Three Roots Capital CFO, Chris Miller and Founder & “Club” President of Best Behavior, Chris MacAdoo got together for some coffee and donuts, and explored how companies could best tell their stories.
(for clarity this post will refer to Chris MacAdoo as “Chris” and Chris Miller as “Chris Miller”.)
Chris came from a family of farming entrepreneurs and was familiar with the concept of being his own boss. He actually began his first “startup” in middle school and explained that he had always “kind of made his own road”.
After completing a fine arts degree with a minor in political science, Chris began Revolution Letterpress, which allowed him to gain valuable experience but left a lot to be desired financially. He worked as a painter and a printmaker and was successful. Chris’s art was even featured internationally in the Ruby Tuesday restaurant chain. Check out more details on his bio here.
Working at The Knoxville Chamber was the only “real” job Chris claims to have had, but in truth this entrepreneur has been making smart business choices his entire career. After being a creative “solopreneur” for many years, Chris decided to form the Best Behavior Creative Club. The stated goal was to”surround myself (internally) with people who made me better as an individual”. He knew that with a group he could grow and expand Best Behavior in ways beyond what he could do alone in a studio.
A valuable point was made that creator time and management time are two very different but equally important aspects to running a company. Chris emphasized the importance of choosing to work with individuals that he could share a vision with. In keeping with this belief, Best Behavior has established a set of core beliefs, defining attitudes, or as they like to call them – “Club Rules” for themselves and customers.
- Don’t be an a**hole
- No pleated pants
- Keep your act together
- Expose yourself (in a good way)
So what do these rules mean? It was explained that Rule 1 is simply having character and expecting the same quality in your customers. It is important to be willing to walk away (money on the table or not) from customers/jobs that violate this rule. If not, the “not so good” customers will take time, energy, funds from the good customers. You have to be true to yourself and to your company.
Rule 2 is not really about trouser style, it’s basically a reminder not to take yourself too seriously, be coachable, willing to listen to alternatives, and always value honest feedback. Chris stated that “choosing process over performance is a pitfall, you have to remain open to learning”. It is possible to manage productivity and creativity and have a balance. It was pointed out that a company works for the “end” customer and is judged on the overall quality and effectiveness of the work produced. “It is critical to know the customer and not fall into the trap of being overly enamored with your own company’s product or service” added Chris.
- identify : know what the audience responds to
- don’t overload customers with too much or overly technical information
- simplify the message
- always keep the target in mind
The 3rd Rule covers keeping your act together. Chris said that he has learned that life is more than fulfilling professional responsibilities, there has to be a good work/life balance. He decided that Best Behavior would embrace a mobile first culture. According to Chris, these values afford him and his team freedom of schedule. His employees work from different locations and come together when collaboration is needed, “There are no ping pong or foosball tables at our company” said Chris. Best Behavior’s company culture embraces personal responsibility and quality of work.
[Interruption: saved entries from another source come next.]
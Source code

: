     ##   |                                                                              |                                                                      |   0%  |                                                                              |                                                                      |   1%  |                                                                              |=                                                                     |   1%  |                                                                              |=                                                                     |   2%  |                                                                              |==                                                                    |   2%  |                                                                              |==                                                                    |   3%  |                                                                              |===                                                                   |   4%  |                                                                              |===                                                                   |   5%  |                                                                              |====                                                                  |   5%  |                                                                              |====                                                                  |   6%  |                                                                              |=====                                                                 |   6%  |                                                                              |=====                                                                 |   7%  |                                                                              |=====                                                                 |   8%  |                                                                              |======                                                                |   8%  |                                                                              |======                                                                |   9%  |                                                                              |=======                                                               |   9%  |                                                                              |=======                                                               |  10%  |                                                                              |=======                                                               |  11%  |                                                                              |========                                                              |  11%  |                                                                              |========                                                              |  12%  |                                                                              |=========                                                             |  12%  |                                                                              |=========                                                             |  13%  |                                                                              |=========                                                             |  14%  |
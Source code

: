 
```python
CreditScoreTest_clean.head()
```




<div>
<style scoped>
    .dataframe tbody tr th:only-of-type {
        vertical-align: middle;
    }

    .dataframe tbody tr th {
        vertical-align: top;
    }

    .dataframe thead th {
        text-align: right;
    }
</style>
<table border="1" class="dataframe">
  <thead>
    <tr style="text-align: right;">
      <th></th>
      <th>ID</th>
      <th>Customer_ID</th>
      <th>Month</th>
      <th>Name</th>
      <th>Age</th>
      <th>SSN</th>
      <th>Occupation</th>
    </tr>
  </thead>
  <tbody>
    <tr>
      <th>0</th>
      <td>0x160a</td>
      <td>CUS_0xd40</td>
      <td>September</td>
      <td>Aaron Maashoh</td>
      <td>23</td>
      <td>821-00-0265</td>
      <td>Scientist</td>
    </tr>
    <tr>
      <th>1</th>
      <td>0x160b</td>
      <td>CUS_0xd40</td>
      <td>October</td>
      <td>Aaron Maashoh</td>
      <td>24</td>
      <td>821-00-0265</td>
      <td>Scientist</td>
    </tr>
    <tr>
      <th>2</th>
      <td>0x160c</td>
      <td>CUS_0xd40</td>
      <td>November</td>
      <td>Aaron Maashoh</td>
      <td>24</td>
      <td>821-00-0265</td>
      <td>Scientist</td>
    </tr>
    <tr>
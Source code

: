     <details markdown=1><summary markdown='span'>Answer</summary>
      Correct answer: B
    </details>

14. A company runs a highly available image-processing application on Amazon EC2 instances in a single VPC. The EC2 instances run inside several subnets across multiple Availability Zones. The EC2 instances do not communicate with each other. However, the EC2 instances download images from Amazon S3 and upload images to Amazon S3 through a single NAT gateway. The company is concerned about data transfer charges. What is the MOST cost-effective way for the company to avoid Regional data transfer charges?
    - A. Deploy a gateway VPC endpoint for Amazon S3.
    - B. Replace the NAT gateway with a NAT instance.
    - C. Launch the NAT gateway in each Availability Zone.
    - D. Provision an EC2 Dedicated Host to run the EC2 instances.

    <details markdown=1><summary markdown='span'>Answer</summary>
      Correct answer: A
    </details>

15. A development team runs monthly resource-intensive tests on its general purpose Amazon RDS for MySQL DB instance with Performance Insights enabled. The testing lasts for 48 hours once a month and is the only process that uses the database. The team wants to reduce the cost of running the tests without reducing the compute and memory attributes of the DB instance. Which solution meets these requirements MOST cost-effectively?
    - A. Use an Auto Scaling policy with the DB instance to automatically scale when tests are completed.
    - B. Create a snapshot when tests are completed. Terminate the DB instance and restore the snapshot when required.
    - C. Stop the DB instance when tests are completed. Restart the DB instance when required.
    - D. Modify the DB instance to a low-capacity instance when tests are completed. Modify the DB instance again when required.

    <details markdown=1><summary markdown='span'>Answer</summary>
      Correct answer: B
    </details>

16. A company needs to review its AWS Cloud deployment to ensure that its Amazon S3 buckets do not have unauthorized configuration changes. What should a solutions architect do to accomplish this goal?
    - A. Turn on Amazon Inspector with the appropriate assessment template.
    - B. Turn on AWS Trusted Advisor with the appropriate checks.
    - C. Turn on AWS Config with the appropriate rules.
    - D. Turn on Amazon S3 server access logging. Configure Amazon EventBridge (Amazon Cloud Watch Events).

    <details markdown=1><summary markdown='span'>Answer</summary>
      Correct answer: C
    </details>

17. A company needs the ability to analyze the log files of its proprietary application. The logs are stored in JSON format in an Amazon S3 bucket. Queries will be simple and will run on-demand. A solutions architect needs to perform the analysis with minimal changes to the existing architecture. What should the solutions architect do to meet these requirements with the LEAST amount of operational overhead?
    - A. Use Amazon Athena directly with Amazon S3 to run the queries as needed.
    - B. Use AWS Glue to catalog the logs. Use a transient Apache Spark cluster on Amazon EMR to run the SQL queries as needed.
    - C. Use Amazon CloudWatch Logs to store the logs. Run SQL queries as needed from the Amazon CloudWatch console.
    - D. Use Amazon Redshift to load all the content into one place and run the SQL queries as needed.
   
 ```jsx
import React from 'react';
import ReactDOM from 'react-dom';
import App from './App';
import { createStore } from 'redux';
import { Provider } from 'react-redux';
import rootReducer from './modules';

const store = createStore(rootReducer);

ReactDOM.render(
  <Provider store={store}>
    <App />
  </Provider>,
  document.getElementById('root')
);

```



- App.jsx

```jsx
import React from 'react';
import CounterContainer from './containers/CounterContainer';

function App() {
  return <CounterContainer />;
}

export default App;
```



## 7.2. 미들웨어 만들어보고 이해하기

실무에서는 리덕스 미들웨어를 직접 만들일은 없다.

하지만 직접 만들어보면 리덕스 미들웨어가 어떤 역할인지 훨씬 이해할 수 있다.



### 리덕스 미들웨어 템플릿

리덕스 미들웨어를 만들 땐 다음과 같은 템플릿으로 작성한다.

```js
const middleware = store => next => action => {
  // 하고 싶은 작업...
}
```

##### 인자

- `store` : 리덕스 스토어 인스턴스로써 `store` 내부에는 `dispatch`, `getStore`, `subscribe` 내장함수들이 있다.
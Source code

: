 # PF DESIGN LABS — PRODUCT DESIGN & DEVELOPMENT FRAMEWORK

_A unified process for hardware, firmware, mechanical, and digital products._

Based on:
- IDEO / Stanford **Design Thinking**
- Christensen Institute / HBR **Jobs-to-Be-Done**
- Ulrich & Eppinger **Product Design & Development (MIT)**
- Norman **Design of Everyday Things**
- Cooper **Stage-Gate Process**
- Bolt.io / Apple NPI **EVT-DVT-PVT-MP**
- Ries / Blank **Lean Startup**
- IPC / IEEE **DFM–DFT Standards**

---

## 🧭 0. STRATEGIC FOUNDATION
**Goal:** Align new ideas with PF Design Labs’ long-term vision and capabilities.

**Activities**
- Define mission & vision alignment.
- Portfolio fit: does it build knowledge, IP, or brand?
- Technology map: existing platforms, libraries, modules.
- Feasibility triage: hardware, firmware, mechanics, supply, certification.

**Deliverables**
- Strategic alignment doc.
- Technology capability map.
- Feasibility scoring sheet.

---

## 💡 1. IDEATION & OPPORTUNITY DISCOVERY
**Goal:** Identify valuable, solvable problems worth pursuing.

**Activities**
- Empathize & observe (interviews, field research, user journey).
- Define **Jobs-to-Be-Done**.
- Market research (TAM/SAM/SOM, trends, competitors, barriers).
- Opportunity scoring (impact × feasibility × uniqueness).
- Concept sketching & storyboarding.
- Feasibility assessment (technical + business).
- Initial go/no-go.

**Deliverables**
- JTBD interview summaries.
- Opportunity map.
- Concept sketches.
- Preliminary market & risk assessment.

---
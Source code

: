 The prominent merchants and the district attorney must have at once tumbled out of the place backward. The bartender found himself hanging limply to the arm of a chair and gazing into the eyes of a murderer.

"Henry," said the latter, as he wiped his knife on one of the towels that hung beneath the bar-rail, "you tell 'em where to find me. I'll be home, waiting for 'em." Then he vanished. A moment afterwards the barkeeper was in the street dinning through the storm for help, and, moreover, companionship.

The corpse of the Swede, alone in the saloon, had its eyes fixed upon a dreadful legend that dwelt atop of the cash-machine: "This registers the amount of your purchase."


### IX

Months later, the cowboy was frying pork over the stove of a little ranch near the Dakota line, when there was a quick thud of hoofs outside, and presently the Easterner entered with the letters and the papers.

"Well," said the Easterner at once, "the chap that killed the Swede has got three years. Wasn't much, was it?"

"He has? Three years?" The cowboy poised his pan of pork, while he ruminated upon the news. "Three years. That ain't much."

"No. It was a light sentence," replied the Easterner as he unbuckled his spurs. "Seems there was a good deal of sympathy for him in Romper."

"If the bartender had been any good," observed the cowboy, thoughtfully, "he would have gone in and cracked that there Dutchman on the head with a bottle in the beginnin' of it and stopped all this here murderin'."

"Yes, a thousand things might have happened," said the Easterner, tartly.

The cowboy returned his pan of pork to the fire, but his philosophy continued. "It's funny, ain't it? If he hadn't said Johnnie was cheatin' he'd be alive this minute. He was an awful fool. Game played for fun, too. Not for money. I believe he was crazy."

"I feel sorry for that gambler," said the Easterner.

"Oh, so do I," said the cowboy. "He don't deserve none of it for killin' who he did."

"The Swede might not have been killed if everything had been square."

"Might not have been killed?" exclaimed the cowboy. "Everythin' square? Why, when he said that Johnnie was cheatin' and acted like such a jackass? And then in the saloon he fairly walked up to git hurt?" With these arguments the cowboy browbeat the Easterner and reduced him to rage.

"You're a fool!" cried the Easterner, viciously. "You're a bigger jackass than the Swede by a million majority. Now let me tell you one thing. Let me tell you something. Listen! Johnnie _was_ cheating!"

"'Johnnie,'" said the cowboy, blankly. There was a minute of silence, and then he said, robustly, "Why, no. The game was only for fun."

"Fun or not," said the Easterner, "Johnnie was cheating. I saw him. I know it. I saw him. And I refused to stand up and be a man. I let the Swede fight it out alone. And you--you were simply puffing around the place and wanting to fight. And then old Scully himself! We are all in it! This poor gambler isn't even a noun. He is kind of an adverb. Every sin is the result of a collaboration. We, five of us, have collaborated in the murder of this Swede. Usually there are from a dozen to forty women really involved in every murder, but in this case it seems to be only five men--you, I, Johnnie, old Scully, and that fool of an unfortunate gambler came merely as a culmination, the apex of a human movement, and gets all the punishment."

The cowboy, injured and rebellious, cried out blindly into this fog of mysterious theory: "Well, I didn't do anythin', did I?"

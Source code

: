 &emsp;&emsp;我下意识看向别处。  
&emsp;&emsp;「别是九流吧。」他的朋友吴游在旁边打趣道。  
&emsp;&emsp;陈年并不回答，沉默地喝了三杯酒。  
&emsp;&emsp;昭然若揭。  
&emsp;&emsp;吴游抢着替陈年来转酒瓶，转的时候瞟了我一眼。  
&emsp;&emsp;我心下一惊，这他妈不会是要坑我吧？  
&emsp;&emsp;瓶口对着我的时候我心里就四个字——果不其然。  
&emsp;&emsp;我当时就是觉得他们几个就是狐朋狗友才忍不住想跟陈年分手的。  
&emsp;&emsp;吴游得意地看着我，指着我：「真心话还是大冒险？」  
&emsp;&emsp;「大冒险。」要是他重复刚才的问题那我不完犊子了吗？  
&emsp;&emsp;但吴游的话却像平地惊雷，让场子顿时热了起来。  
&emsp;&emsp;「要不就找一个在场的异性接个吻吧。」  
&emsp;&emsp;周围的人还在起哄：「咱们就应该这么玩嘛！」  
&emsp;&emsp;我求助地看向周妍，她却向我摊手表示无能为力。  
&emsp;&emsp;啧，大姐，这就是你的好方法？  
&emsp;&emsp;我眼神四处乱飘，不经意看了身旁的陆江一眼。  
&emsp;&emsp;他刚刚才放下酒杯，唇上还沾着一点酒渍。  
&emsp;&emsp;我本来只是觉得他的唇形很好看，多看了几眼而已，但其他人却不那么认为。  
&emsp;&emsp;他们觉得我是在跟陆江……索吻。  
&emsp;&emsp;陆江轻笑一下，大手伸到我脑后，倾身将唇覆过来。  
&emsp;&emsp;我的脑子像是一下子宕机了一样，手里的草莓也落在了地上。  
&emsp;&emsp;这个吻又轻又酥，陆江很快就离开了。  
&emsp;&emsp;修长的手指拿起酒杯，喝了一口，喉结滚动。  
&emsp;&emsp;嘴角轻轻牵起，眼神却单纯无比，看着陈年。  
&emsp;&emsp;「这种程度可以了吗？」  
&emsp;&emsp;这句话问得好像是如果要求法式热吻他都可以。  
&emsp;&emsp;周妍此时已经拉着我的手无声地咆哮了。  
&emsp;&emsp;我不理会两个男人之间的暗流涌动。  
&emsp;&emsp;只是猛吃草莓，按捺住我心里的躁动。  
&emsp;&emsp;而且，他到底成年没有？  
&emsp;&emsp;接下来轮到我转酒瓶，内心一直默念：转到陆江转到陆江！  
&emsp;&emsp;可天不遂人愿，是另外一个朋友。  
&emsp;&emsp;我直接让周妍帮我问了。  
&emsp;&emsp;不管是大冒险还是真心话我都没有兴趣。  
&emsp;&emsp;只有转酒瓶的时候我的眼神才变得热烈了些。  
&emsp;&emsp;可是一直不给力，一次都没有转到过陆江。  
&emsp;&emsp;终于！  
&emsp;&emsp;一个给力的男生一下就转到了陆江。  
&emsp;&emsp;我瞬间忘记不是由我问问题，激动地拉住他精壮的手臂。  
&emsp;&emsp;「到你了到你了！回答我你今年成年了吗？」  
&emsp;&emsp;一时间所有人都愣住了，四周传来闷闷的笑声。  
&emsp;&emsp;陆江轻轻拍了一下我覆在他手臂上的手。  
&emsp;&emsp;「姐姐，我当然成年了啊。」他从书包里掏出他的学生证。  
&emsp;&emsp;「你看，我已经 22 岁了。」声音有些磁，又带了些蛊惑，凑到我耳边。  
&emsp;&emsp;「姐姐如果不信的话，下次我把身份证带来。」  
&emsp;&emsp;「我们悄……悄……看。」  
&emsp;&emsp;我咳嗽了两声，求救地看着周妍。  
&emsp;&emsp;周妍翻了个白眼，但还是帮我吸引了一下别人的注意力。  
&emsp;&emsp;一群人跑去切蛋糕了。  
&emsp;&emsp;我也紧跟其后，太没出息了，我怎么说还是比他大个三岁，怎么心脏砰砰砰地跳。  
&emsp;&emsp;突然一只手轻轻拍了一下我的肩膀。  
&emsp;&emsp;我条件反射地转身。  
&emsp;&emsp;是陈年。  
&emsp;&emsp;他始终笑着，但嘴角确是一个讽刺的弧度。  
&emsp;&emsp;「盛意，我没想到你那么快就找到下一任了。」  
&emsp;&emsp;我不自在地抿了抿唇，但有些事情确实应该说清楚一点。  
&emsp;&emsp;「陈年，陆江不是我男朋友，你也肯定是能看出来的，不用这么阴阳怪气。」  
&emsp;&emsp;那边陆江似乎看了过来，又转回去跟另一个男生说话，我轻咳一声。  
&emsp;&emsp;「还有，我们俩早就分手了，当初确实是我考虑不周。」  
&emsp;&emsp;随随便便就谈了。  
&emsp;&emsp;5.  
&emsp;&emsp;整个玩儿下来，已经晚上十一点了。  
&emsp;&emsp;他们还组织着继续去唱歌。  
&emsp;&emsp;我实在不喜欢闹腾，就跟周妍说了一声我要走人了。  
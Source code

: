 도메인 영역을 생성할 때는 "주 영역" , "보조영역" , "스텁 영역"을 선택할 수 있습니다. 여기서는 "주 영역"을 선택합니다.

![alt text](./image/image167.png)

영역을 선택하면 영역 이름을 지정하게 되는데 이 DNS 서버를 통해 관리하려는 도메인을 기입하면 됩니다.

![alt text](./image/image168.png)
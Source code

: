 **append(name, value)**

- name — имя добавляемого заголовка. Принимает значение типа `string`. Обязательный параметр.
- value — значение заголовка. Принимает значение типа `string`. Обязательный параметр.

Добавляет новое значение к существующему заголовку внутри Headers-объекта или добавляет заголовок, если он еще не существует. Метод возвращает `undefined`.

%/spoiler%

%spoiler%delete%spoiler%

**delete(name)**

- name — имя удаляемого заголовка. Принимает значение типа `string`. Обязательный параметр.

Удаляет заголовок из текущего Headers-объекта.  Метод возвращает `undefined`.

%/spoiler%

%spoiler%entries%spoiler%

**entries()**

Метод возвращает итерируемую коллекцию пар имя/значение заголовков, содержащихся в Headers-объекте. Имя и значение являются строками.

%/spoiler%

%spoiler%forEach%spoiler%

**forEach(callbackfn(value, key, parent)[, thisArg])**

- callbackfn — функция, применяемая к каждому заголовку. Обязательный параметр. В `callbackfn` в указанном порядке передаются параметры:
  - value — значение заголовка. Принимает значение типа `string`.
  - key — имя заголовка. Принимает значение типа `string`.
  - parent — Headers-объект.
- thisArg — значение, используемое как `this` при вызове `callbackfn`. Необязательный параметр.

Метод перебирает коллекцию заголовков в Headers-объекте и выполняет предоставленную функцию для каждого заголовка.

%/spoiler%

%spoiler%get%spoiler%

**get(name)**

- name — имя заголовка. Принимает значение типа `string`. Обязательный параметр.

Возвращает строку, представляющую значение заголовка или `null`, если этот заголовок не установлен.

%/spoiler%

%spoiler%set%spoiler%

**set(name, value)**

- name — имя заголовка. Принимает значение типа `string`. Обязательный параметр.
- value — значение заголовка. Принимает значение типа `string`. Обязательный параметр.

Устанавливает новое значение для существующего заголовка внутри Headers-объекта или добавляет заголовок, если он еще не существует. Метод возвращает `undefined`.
A danger that Chris warns against in the startup business culture, especially during the heavy growth stage, is maintaining balance. It is easy to get lost in the workload. It was suggested that companies utilize tools, such as Basecamp, to facilitate communication and track customer information. This keeps everyone on your team informed and all needed information easily accessible.
Lastly, Rule 4 was explained. Successful companies expose themselves to new ideas and novel ways of doing things. Chris noted that the creative service industries tend to silo. They look for ideas, leadership, and mentors within their own groups of business people. He encouraged those in attendance to “go outside of their comfort zones on purpose”. He shared that Best Behavior had spent time studying other service based businesses, like the teachings of Jason Fried and books such as Rework.
Chris Miller asked, why is branding an exercise in choosing your own adventure and what role does strategy play? Chris answered that Branding/strategy is identifying to yourself who you are, what your company values are, what are you building , and why are you doing it? He added that this should be one of the first conversations you have when you start a company. Have a realistic plan going in for your company’s longterm success and growth. The pitch or procedure of the business can continue to evolve and improve – the details will follow if you are character driven and value the customer relationship.
Best Behavior is a Knoxville branding and strategy firm with customers across the U.S. Southeast and a focus on helping growing, young businesses tell their story in a compelling manner using branding, design, interactive materials, marketing, and content development. Several companies in Meritus Ventures (companion equity fund to Three Roots Capital) utilized Best Behavior for successful branding and new product campaigns. Chris is an artist, storyteller, and entrepreneur with over fifteen years of experience working with small businesses.